What is required>
Take the listing below and print exactly the lines starting at the line containing "pseudo-tty. It is" and ending at the line containing "program has only", both ends included, and no others.

*** Block opens ***

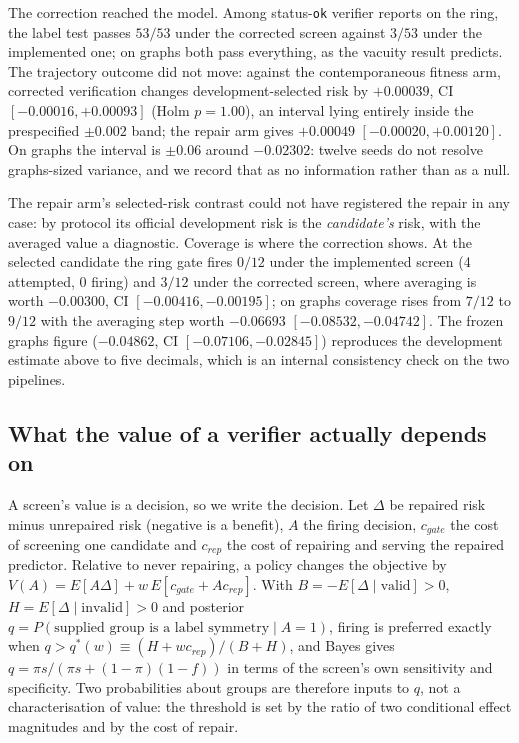 \documentclass[11pt]{article}
\begin{document}
The correction reached the model. Among status-\texttt{ok} verifier reports on the ring, the label
test passes $53/53$ under the corrected screen against $3/53$ under the implemented one; on graphs
both pass everything, as the vacuity result predicts. The trajectory outcome did not move: against
the contemporaneous fitness arm, corrected verification changes development-selected risk by
$+0.00039$, CI $[-0.00016,+0.00093]$ (Holm $p{=}1.00$), an interval lying entirely inside the
prespecified $\pm0.002$ band; the repair arm gives $+0.00049$
$[-0.00020,+0.00120]$. On graphs the interval is $\pm0.06$ around $-0.02302$: twelve seeds do not
resolve graphs-sized variance, and we record that as no information rather than as a null.

The repair arm's selected-risk contrast could not have registered the repair in any case: by
protocol its official development risk is the \emph{candidate's} risk, with the averaged value a
diagnostic. Coverage is where the correction shows. At the selected candidate the ring gate fires
$0/12$ under the implemented screen (4 attempted, 0 firing) and $3/12$ under the corrected screen,
where averaging is worth $-0.00300$, CI $[-0.00416,-0.00195]$; on graphs coverage rises from $7/12$
to $9/12$ with the averaging step worth $-0.06693$ $[-0.08532,-0.04742]$. The frozen graphs figure
($-0.04862$, CI $[-0.07106,-0.02845]$) reproduces the development estimate above to five decimals,
which is an internal consistency check on the two pipelines.

\subsection{What the value of a verifier actually depends on}
\label{sec:decisionmodel}

A screen's value is a decision, so we write the decision. Let $\Delta$ be repaired risk minus
unrepaired risk (negative is a benefit), $A$ the firing decision, $c_{gate}$ the cost of screening
one candidate and $c_{rep}$ the cost of repairing and serving the repaired predictor. Relative to
never repairing, a policy changes the objective by $V(A) = E[A\Delta] + w\,E[c_{gate} + A c_{rep}]$.
With $B = -E[\Delta \mid \text{valid}] > 0$, $H = E[\Delta \mid \text{invalid}] > 0$ and posterior
$q = P(\text{supplied group is a label symmetry} \mid A = 1)$, firing is preferred exactly when
$q > q^*(w) \equiv (H + w c_{rep})/(B + H)$, and Bayes gives $q = \pi s / (\pi s + (1-\pi)(1-f))$
in terms of the screen's own sensitivity and specificity. Two probabilities about groups are
therefore inputs to $q$, not a characterisation of value: the threshold is set by the ratio of two
conditional effect magnitudes and by the cost of repair.
\end{document}
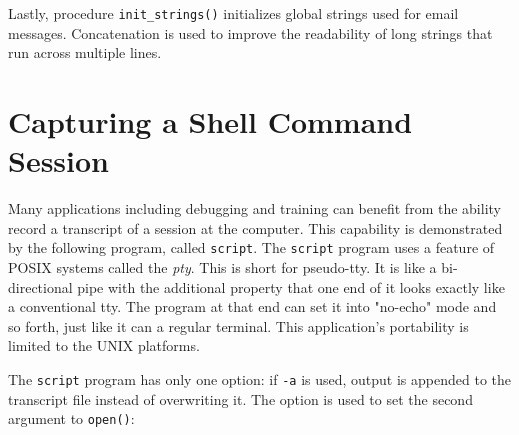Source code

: Lastly, procedure \texttt{init\_strings()} initializes global strings
used for email messages. Concatenation is used to improve the
readability of long strings that run across multiple lines.


\section{Capturing a Shell Command Session}

Many applications including debugging and training can benefit from the
ability record a transcript of a session at the computer. This
capability is demonstrated by the following program, called
\texttt{script}. The \texttt{script} program uses a feature of POSIX
systems called the \textit{pty}. This is short for
pseudo-tty. It is like a bi-directional pipe with the
additional property that one end of it looks exactly like a
conventional tty. The program at that end can set it into
"no-echo" mode and so forth, just like it
can a regular terminal. This application's portability
is limited to the UNIX platforms.

The \texttt{script} program has only one option: if \texttt{{}-a} is
used, output is appended to the transcript file instead of overwriting
it. The option is used to set the second argument to \texttt{open()}:


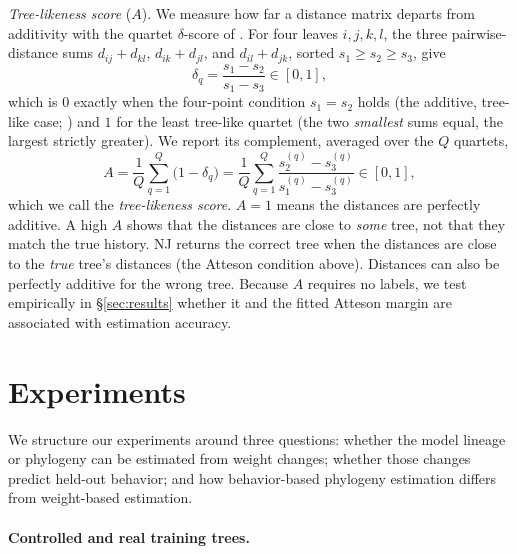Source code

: \documentclass{article}
\theoremstyle{definition}
\theoremstyle{plain}
\begin{document}
\textit{Tree-likeness score} ($A$). We measure how far a distance matrix departs from additivity with the quartet
$\delta$-score of \citet{holland2002delta}. For four leaves $i,j,k,l$, the three pairwise-distance sums $d_{ij}+d_{kl}$, $d_{ik}+d_{jl}$, and $d_{il}+d_{jk}$,
sorted $s_1\ge s_2\ge s_3$, give
\[
  \delta_q=\frac{s_1-s_2}{s_1-s_3}\in[0,1] ,
\]
which is $0$ exactly when the four-point condition $s_1=s_2$ holds
(the additive, tree-like case; \citealp{sempleSteel2003phylogenetics}) and $1$ for the least tree-like quartet (the two \emph{smallest}
sums equal, the largest strictly greater). We report its complement, averaged over the $Q$ quartets,
\[
  A=\frac{1}{Q}\sum_{q=1}^{Q}\bigl(1-\delta_q\bigr)
   =\frac{1}{Q}\sum_{q=1}^{Q}\frac{s_2^{(q)}-s_3^{(q)}}{s_1^{(q)}-s_3^{(q)}}\in[0,1] ,
\]
which we call the \emph{tree-likeness score}. $A=1$ means the distances are perfectly additive. A high $A$ shows that the distances are close to \emph{some} tree, not that they match the true history. NJ returns the correct tree when the distances are close to the \emph{true} tree's distances (the Atteson condition above). Distances can also be perfectly additive for the wrong tree. Because $A$ requires no labels,
we test empirically in \S\ref{sec:results} whether it and the  fitted Atteson margin  are associated with  estimation accuracy.


\section{Experiments}
\label{sec:experiments}
We structure our experiments around three questions: whether the model lineage or phylogeny can be
estimated from weight changes; whether those changes predict held-out behavior; and
how behavior-based phylogeny estimation differs from weight-based estimation.

\paragraph{Controlled and real training trees.}
\label{sec:exp:trees}
\end{document}
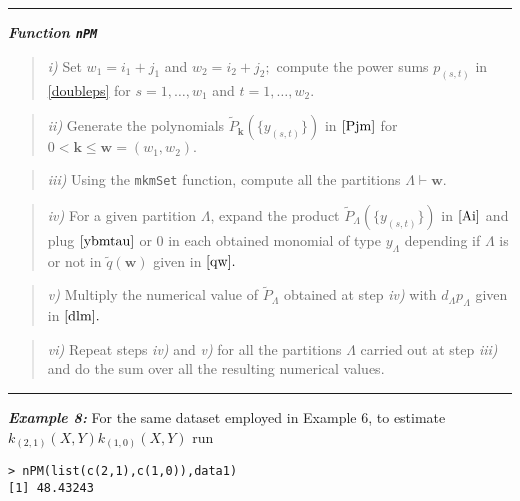 \noindent

\rule{13cm}{0.4pt}

\textbf{\emph{Function \texttt{nPM}}}

\begin{quote}
\emph{i)} Set \(w_1=i_1+j_1\) and \(w_2=i_2+j_2;\) compute the power
sums \(p_{(s,t)}\) in \eqref{doubleps} for \(s=1, \ldots, w_1\) and
\(t=1, \ldots, w_2.\)
\end{quote}

\begin{quote}
\emph{ii)} Generate the polynomials
\(\tilde{P}_{\boldsymbol{k}} \left( \{y_{(s,t)}\} \right)\) in
\(\eqref{Pjm}\) for \(0<\boldsymbol{k} \leq \boldsymbol{w}=(w_1,w_2).\)
\end{quote}

\begin{quote}
\emph{iii)} Using the \texttt{mkmSet} function, compute all the
partitions \(\Lambda \vdash \boldsymbol{w}.\)
\end{quote}

\begin{quote}
\emph{iv)} For a given partition \(\Lambda\), expand the product
\(\tilde{P}_{\Lambda}\left( \{y_{(s,t)}\}\right)\) in \(\eqref{Ai}\) and
plug \(\eqref{ybmtau}\) or \(0\) in each obtained monomial of type
\(y_{\Lambda}\) depending if \(\Lambda\) is or not in
\(\tilde{q}(\boldsymbol{w})\) given in \(\eqref{qw}.\)
\end{quote}

\begin{quote}
\emph{v)} Multiply the numerical value of \(\tilde{P}_{\Lambda}\)
obtained at step \emph{iv)} with \(d_{\Lambda} p_{\Lambda}\) given in
\(\eqref{dlm}.\)
\end{quote}

\begin{quote}
\emph{vi)} Repeat steps \emph{iv)} and \emph{v)} for all the partitions
\(\Lambda\) carried out at step \emph{iii)} and do the sum over all the
resulting numerical values.
\end{quote}

\noindent

\rule{13cm}{0.4pt}

\hskip-0.5cm\textbf{\emph{Example 8:}} For the same dataset employed in
Example 6, to estimate \(k_{(2,1)}(X,Y) k_{(1,0)}(X,Y)\) run

\begin{verbatim}
> nPM(list(c(2,1),c(1,0)),data1)
[1] 48.43243
\end{verbatim}


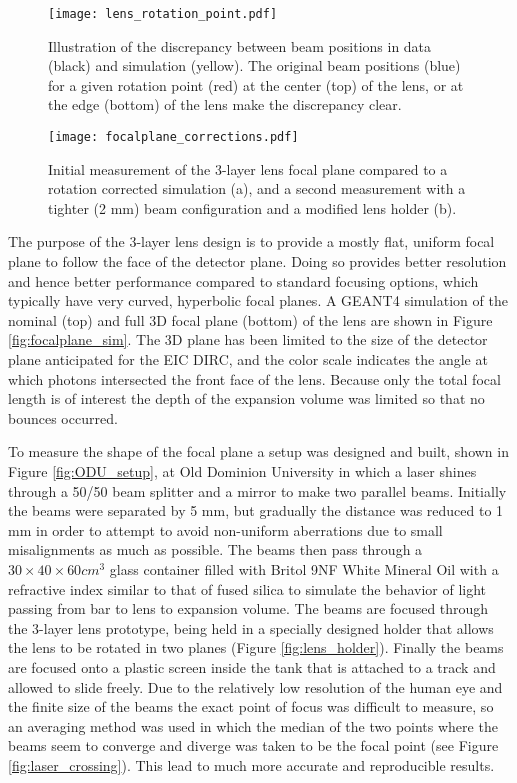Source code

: \begin{figure}[!htb]
	\centering
	\texttt{[image: lens\_rotation\_point.pdf]}
	\caption[Illustration of the discrepancy between beam positions in data (black) and simulation (yellow).]{Illustration of the discrepancy between beam positions in data (black) and simulation (yellow). The original beam positions (blue) for a given rotation point (red) at the center (top) of the lens, or at the edge (bottom) of the lens make the discrepancy clear.}
	\label{fig:lens_rotation_point}
\end{figure}

\begin{figure}[!htb]
	\centering
	\texttt{[image: focalplane\_corrections.pdf]}
	\caption{Initial measurement of the 3-layer lens focal plane compared to a rotation corrected simulation (a), and a second measurement with a tighter (2 mm) beam configuration and a modified lens holder (b).}
	\label{fig:focalplane_corrections}
\end{figure}

The purpose of the 3-layer lens design is to provide a mostly flat, uniform focal plane to follow the face of the detector plane. Doing so provides better resolution and hence better performance compared to standard focusing options, which typically have very curved, hyperbolic focal planes. A GEANT4 simulation of the nominal (top) and full 3D focal plane (bottom) of the lens are shown in Figure \ref{fig:focalplane_sim}. The 3D plane has been limited to the size of the detector plane anticipated for the EIC DIRC, and the color scale indicates the angle at which photons intersected the front face of the lens. Because only the total focal length is of interest the depth of the expansion volume was limited so that no bounces occurred.

To measure the shape of the focal plane a setup was designed and built, shown in Figure \ref{fig:ODU_setup}, at Old Dominion University in which a laser shines through a 50/50 beam splitter and a mirror to make two parallel beams. Initially the beams were separated by 5 mm, but gradually the distance was reduced to 1 mm in order to attempt to avoid non-uniform aberrations due to small misalignments as much as possible. The beams then pass through a $30\times40\times60\unit{cm}^3$ glass container filled with Britol 9NF White Mineral Oil \cite{BritolOil} with a refractive index similar to that of fused silica to simulate the behavior of light passing from bar to lens to expansion volume. The beams are focused through the 3-layer lens prototype, being held in a specially designed holder that allows the lens to be rotated in two planes (Figure \ref{fig:lens_holder}). Finally the beams are focused onto a plastic screen inside the tank that is attached to a track and allowed to slide freely. Due to the relatively low resolution of the human eye and the finite size of the beams the exact point of focus was difficult to measure, so an averaging method was used in which the median of the two points where the beams seem to converge and diverge was taken to be the focal point (see Figure \ref{fig:laser_crossing}). This lead to much more accurate and reproducible results.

*** Block closes ***

Solution for this problem>
pseudo-tty. It is like a bi-directional pipe with the
additional property that one end of it looks exactly like a
conventional tty. The program at that end can set it into
"no-echo" mode and so forth, just like it
can a regular terminal. This application's portability
is limited to the UNIX platforms.

The \texttt{script} program has only one option: if \texttt{{}-a} is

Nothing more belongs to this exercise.